Tuesday July 17, 2018
Canada’s criminal justice system is increasing the severity of penalties for impaired driving.
To accompany the legalization of marijuana, the new impaired driving laws introduce defined limits for THC usage. However, the most controversial aspects of the new law gives officers more power to identify impaired drivers. Experts argue that the new laws jeopardize civil rights and are unconstitutional. Regardless of these concerns, the laws have passed Royal Assent and come into effect in October.
Previously, officers were required to have “reasonable suspicion of impaired driving”. With the introduction of the new laws in October, officers will now be able to pull over any vehicle and demand a breathalyser test from the driver.
With that in mind, Canadians should know, refusing the test is an offense under the criminal code and results in a criminal record. Penalties include:
Therefore, even if you have zero alcohol in your system, you could end up with a criminal record.
In addition to increased power for police enforcement, Bill C-46 will set specific limits on the amount of THC you can legally have in your blood while driving. The bill also sets out penalties, including fines, vehicle suspension and jail time up to 10 years.
Previously, there was no specified limit on how much THC you could have in your blood while driving, which there is for alcohol. Police officers have always been able to request a drug evaluation for someone who failed a field sobriety test, but because there were no set limits on THC consumption, drugged driving charges were rare and often thrown out of court. With the inclusion of Bill C-46, it’s expected that offences for driving under the influence of cannabis will rise dramatically.
Once the bill is in effect, police will be able to pull drivers over for suspicion of impairment (including just the smell of marijuana), and will use either a standard field sobriety test, or an oral fluid test, which involves swabbing saliva off your tongue to determine if you have THC in your system. If you fail either of these, they can request a blood test, which will reveal the actual blood concentration level of THC. According to the new laws a blood test can be requested at roadside or at a station.
Concerns around the sterility of these tests have been raised both for drivers and for the police officers conducting the test.
What could it cost you? Under these new laws, if you are determined to have at least two nanograms of THC but less than five in your system, you’re likely to face up to $1,000 in fines and a summary conviction. While still a legal penalty, a summary conviction is not a criminal offence and will not show up on an employment or passport check.
More severe punishment will result for those with more than five nanograms in their system, likely resulting in a combination of fines, a driving ban or jail time, with a maximum of up to ten years.
In some provinces, there is also a minimum age for use, as well as a zero tolerance policy for certain drivers. In Ontario for example, a separate law dictates that young, novice or commercial drivers won’t be permitted to have any cannabis present in their body behind the wheel. This includes drivers age 21 and under, those with a G1, G2, M1 or M2 licence, or anyone driving a vehicle that requires a Commercial Vehicle Operator’s Registration (CVOR). The penalties for violating this will be similar, including possible license suspension, fines, jail time or even mandatory treatment in a substance abuse program.
Naturally, not everyone feels positive about these new changes. Some critics anticipate it will encourage police to pull people over at random.
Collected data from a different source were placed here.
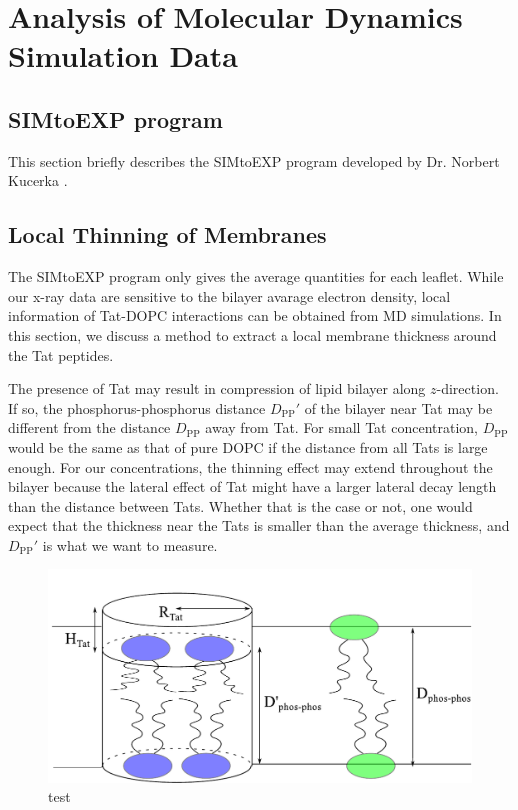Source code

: \newpage
\section{Analysis of Molecular Dynamics Simulation Data}
\subsection{SIMtoEXP program}
This section briefly describes the SIMtoEXP program
developed by Dr. Norbert Kucerka \cite{ref:Kucerka10}. 

\subsection{Local Thinning of Membranes}
The SIMtoEXP program only gives the average quantities for each leaflet. 
While our x-ray data are sensitive to the bilayer avarage electron density,
local information of Tat-DOPC interactions can be obtained from MD simulations.
In this section, we discuss a method to extract a local membrane thickness
around the Tat peptides.

The presence of Tat may result in compression of lipid bilayer along 
$z$-direction. If so, the phosphorus-phosphorus distance $D_\textrm{PP}'$ 
of the bilayer near Tat may be different from the distance
$D_\textrm{PP}$ away from Tat.  
For small Tat concentration, $D_\textrm{PP}$ would be the same as that of 
pure DOPC if the 
distance from all Tats is large enough.  For our concentrations, 
the thinning effect may extend throughout the bilayer because the lateral
effect of Tat might have a larger lateral decay length than the distance 
between Tats. Whether that is the case or not, one would expect that the 
thickness near the Tats is smaller than the average thickness, and
$D_\textrm{PP}'$ is what we want to measure. 
\begin{figure}[htbp]
  \centering
  \includegraphics[scale=0.5]{./figures/Tat/cylinder_model}
  \caption{test}
  \label{fig:cylinder_model}
\end{figure}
Others feel it’s an unnecessary infringement on their privacy, especially those who use marijuana for medical reasons.
Additionally, some professionals have noted that THC is absorbed differently than alcohol. THC is stored in fat cells in such a way that allows it to break down over time. This could mean that long after smoking or ingesting THC, you might still have a somewhat elevated THC level, which would show up in a blood test. For this reason, some professionals believe the bill could unfairly criminalize certain users.
And, while it sets out a specific limit for acceptable levels, it’s difficult to confirm whether or not those levels determine true impairment in various individuals. This means, regardless of what type of user you are, it’s best to avoid any usage at all before heading out on the road. Otherwise, you could be at risk of facing criminal charges.